* _Task instructions_
Among the entries below, extract exactly the lines that run from the one with "Retouche affiche pour finalisation" through the one with "Gestion début/fin de course", both ends included.

(Saved entries)
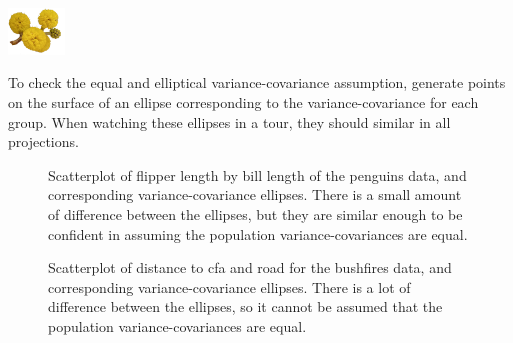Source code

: \documentclass[
  letterpaper,
]{krantz}
\newenvironment{Shaded}{\begin{snugshade}}{\end{snugshade}}
\newcommand{\AttributeTok}[1]{\textcolor[rgb]{0.40,0.45,0.13}{#1}}
\newcommand{\CommentTok}[1]{\textcolor[rgb]{0.37,0.37,0.37}{#1}}
\newcommand{\ConstantTok}[1]{\textcolor[rgb]{0.56,0.35,0.01}{#1}}
\newcommand{\ControlFlowTok}[1]{\textcolor[rgb]{0.00,0.23,0.31}{\textbf{#1}}}
\newcommand{\DecValTok}[1]{\textcolor[rgb]{0.68,0.00,0.00}{#1}}
\newcommand{\FloatTok}[1]{\textcolor[rgb]{0.68,0.00,0.00}{#1}}
\newcommand{\FunctionTok}[1]{\textcolor[rgb]{0.28,0.35,0.67}{#1}}
\newcommand{\NormalTok}[1]{\textcolor[rgb]{0.00,0.23,0.31}{#1}}
\newcommand{\OtherTok}[1]{\textcolor[rgb]{0.00,0.23,0.31}{#1}}
\newcommand{\SpecialCharTok}[1]{\textcolor[rgb]{0.37,0.37,0.37}{#1}}
\newcommand{\infobox}[1]{%
\noindent\colorbox{info!30}{%
\begin{minipage}{0.98\linewidth}%
    \centering%
    \begin{minipage}[c]{0.15\linewidth} %
      \includegraphics[width=1.5cm]{images/mulga-flowers2.png} %
    \end{minipage}%
    \hfill %
    \begin{minipage}[c]{0.8\linewidth} %
      \bigskip%
      \textsf{#1}%
      \bigskip%
    \end{minipage}%
    \hspace*{3mm}%
  \end{minipage}%
}%
}
\begin{document}
\infobox{To check the equal and elliptical variance-covariance assumption, generate points on the surface of an ellipse corresponding to the variance-covariance for each group. When watching these ellipses in a tour, they should similar in all projections.
}

 

\begin{Shaded}
\end{Shaded}

\begin{figure}


\caption{\label{fig-lda-assumptions1}Scatterplot of flipper length by
bill length of the penguins data, and corresponding variance-covariance
ellipses. There is a small amount of difference between the ellipses,
but they are similar enough to be confident in assuming the population
variance-covariances are equal.}

\end{figure}%

\begin{figure}


\caption{\label{fig-lda-assumptions2}Scatterplot of distance to cfa and
road for the bushfires data, and corresponding variance-covariance
ellipses. There is a lot of difference between the ellipses, so it
cannot be assumed that the population variance-covariances are equal.}

\end{figure}%
\end{document}
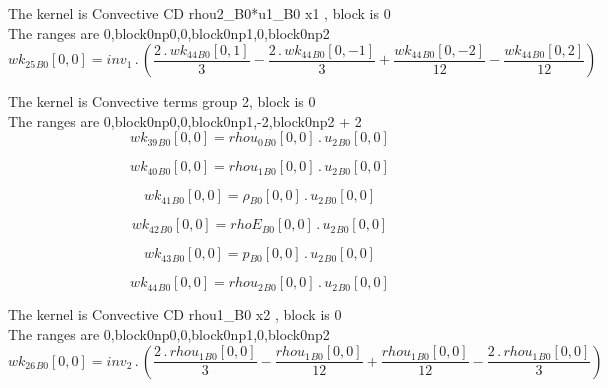 \documentclass{article}
\begin{document}
\noindent The kernel is Convective CD rhou2_B0*u1_B0 x1 , block is 0\\\noindent The ranges are 0,block0np0,0,block0np1,0,block0np2\\\begin{dmath}{wk_{25}{_{B0}}}[{0,0}] = inv_1 \,.\, \left(\frac{2 \,.\, {wk_{44}{_{B0}}}[{0,1}]}{3} - \frac{2 \,.\, {wk_{44}{_{B0}}}[{0,-1}]}{3} + \frac{{wk_{44}{_{B0}}}[{0,-2}]}{12} - \frac{{wk_{44}{_{B0}}}[{0,2}]}{12}\right)\end{dmath}

\noindent The kernel is Convective terms group 2, block is 0\\\noindent The ranges are 0,block0np0,0,block0np1,-2,block0np2 + 2\\\begin{dmath}{wk_{39}{_{B0}}}[{0,0}] = {rhou_{0}{_{B0}}}[{0,0}] \,.\, {u_{2}{_{B0}}}[{0,0}]\end{dmath}

\begin{dmath}{wk_{40}{_{B0}}}[{0,0}] = {rhou_{1}{_{B0}}}[{0,0}] \,.\, {u_{2}{_{B0}}}[{0,0}]\end{dmath}

\begin{dmath}{wk_{41}{_{B0}}}[{0,0}] = {\rho{_{B0}}}[{0,0}] \,.\, {u_{2}{_{B0}}}[{0,0}]\end{dmath}

\begin{dmath}{wk_{42}{_{B0}}}[{0,0}] = {rhoE{_{B0}}}[{0,0}] \,.\, {u_{2}{_{B0}}}[{0,0}]\end{dmath}

\begin{dmath}{wk_{43}{_{B0}}}[{0,0}] = {p{_{B0}}}[{0,0}] \,.\, {u_{2}{_{B0}}}[{0,0}]\end{dmath}

\begin{dmath}{wk_{44}{_{B0}}}[{0,0}] = {rhou_{2}{_{B0}}}[{0,0}] \,.\, {u_{2}{_{B0}}}[{0,0}]\end{dmath}

\noindent The kernel is Convective CD rhou1_B0 x2 , block is 0\\\noindent The ranges are 0,block0np0,0,block0np1,0,block0np2\\\begin{dmath}{wk_{26}{_{B0}}}[{0,0}] = inv_2 \,.\, \left(\frac{2 \,.\, {rhou_{1}{_{B0}}}[{0,0}]}{3} - \frac{{rhou_{1}{_{B0}}}[{0,0}]}{12} + \frac{{rhou_{1}{_{B0}}}[{0,0}]}{12} - \frac{2 \,.\, {rhou_{1}{_{B0}}}[{0,0}]}{3}\right)\end{dmath}
\end{document}
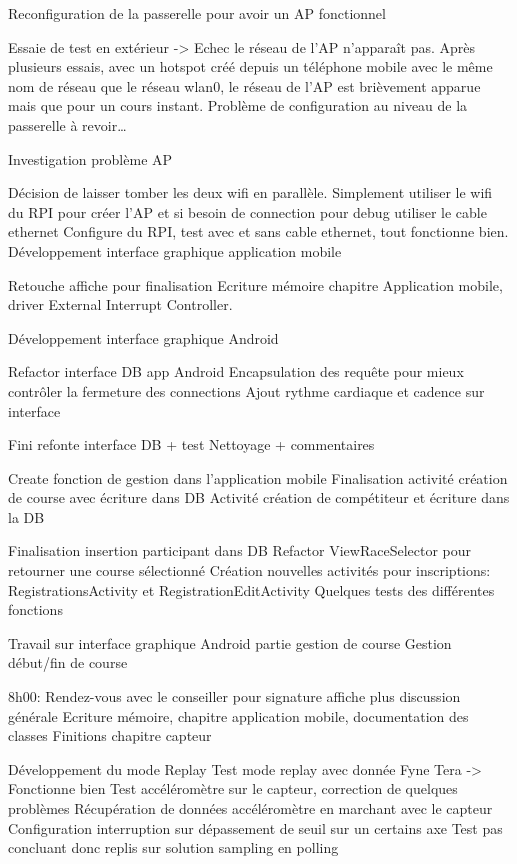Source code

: \begin{multicols}{2}
Reconfiguration de la passerelle pour avoir un AP fonctionnel

Essaie de test en extérieur -> Echec le réseau de l’AP n’apparaît pas. Après plusieurs essais, avec un hotspot créé depuis un téléphone mobile avec le même nom de réseau que le réseau wlan0, le réseau de l’AP est brièvement apparue mais que pour un cours instant. Problème de configuration au niveau de la passerelle à revoir…

Investigation problème AP

Décision de laisser tomber les deux wifi en parallèle. Simplement utiliser le wifi du RPI pour créer l’AP et si besoin de connection pour debug utiliser le cable ethernet
Configure du RPI, test avec et sans cable ethernet, tout fonctionne bien.
Développement interface graphique application mobile

Retouche affiche pour finalisation
Ecriture mémoire chapitre Application mobile, driver External Interrupt Controller.

Développement interface graphique Android

Refactor interface DB app Android
Encapsulation des requête pour mieux contrôler la fermeture des connections
Ajout rythme cardiaque et cadence sur interface

Fini refonte interface DB + test
Nettoyage + commentaires

Create fonction de gestion dans l’application mobile
Finalisation activité création de course avec écriture dans DB
Activité création de compétiteur et écriture dans la DB

Finalisation insertion participant dans DB
Refactor ViewRaceSelector pour retourner une course sélectionné
Création nouvelles activités pour inscriptions: RegistrationsActivity et RegistrationEditActivity
Quelques tests des différentes fonctions

Travail sur interface graphique Android partie gestion de course
Gestion début/fin de course

8h00: Rendez-vous avec le conseiller pour signature affiche plus discussion générale
Ecriture mémoire, chapitre application mobile, documentation des classes
Finitions chapitre capteur

Développement du mode Replay
Test mode replay avec donnée Fyne Tera -> Fonctionne bien
Test accéléromètre sur le capteur, correction de quelques problèmes
Récupération de données accéléromètre en marchant avec le capteur
Configuration interruption sur dépassement de seuil sur un certains axe
Test pas concluant donc replis sur solution sampling en polling


\end{multicols}
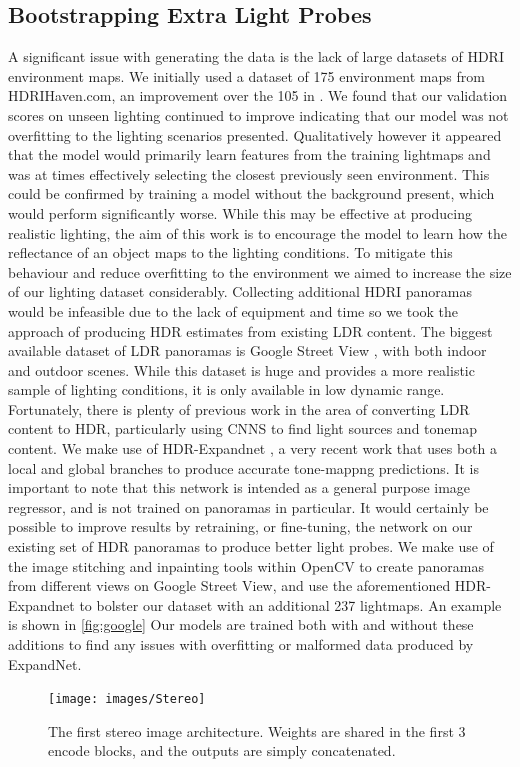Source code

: \documentclass[ %
                    author={Gavin Parker},
                supervisor={Dr. Neill Campbell},
                    degree={MEng},
                     title={Deep Learning for Illumination Estimation from Stereo Images},
                  subtitle={},
                      type={Research},
                      year={2018} ]{dissertation}
\begin{document}
\subsection{Bootstrapping Extra Light Probes}
A significant issue with generating the data is the lack of large datasets of HDRI environment maps. We initially used a dataset of 175 environment maps from HDRIHaven.com, an improvement over the 105 in \cite{RematasCVPR2016}. We found that our validation scores on unseen lighting continued to improve indicating that our model was not overfitting to the lighting scenarios presented. Qualitatively however it appeared that the model would primarily learn features from the training lightmaps and was at times effectively selecting the closest previously seen environment. This could be confirmed by training a model without the background present, which would perform significantly worse. While this may be effective at producing realistic lighting, the aim of this work is to encourage the model to learn how the reflectance of an object maps to the lighting conditions. To mitigate this behaviour and reduce overfitting to the environment we aimed to increase the size of our lighting dataset considerably. 
\newline
Collecting additional HDRI panoramas would be infeasible due to the lack of equipment and time so we took the approach of producing HDR estimates from existing LDR content. The biggest available dataset of LDR panoramas is Google Street View \cite{GoogleMaps}, with both indoor and outdoor scenes. While this dataset is huge and provides a more realistic sample of lighting conditions, it is only available in low dynamic range. Fortunately, there is plenty of previous work in the area of converting LDR content to HDR, particularly using CNNS to find light sources and tonemap content. We make use of HDR-Expandnet \cite{2018arXiv180302266M}, a very recent work that uses both a local and global branches to produce accurate tone-mappng predictions. It is important to note that this network is intended as a general purpose image regressor, and is not trained on panoramas in particular. It would certainly be possible to improve results by retraining, or fine-tuning, the network on our existing set of HDR panoramas to produce better light probes. We make use of the image stitching and inpainting tools within OpenCV to create panoramas from different views on Google Street View, and use the aforementioned HDR-Expandnet to bolster our dataset with an additional 237 lightmaps. An example is shown in \ref{fig:google} Our models are trained both with and without these additions to find any issues with overfitting or malformed data produced by ExpandNet.
\begin{figure}[H]
\centering
\texttt{[image: images/Stereo]}
\caption 
\newline
The first stereo image architecture. Weights are shared in the first 3 encode blocks, and the outputs are simply concatenated.
\label{fig:basic}
\end{figure}
\end{document}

* _Response to this task_
Retouche affiche pour finalisation
Ecriture mémoire chapitre Application mobile, driver External Interrupt Controller.

Développement interface graphique Android

Refactor interface DB app Android
Encapsulation des requête pour mieux contrôler la fermeture des connections
Ajout rythme cardiaque et cadence sur interface

Fini refonte interface DB + test
Nettoyage + commentaires

Create fonction de gestion dans l’application mobile
Finalisation activité création de course avec écriture dans DB
Activité création de compétiteur et écriture dans la DB

Finalisation insertion participant dans DB
Refactor ViewRaceSelector pour retourner une course sélectionné
Création nouvelles activités pour inscriptions: RegistrationsActivity et RegistrationEditActivity
Quelques tests des différentes fonctions

Travail sur interface graphique Android partie gestion de course
Gestion début/fin de course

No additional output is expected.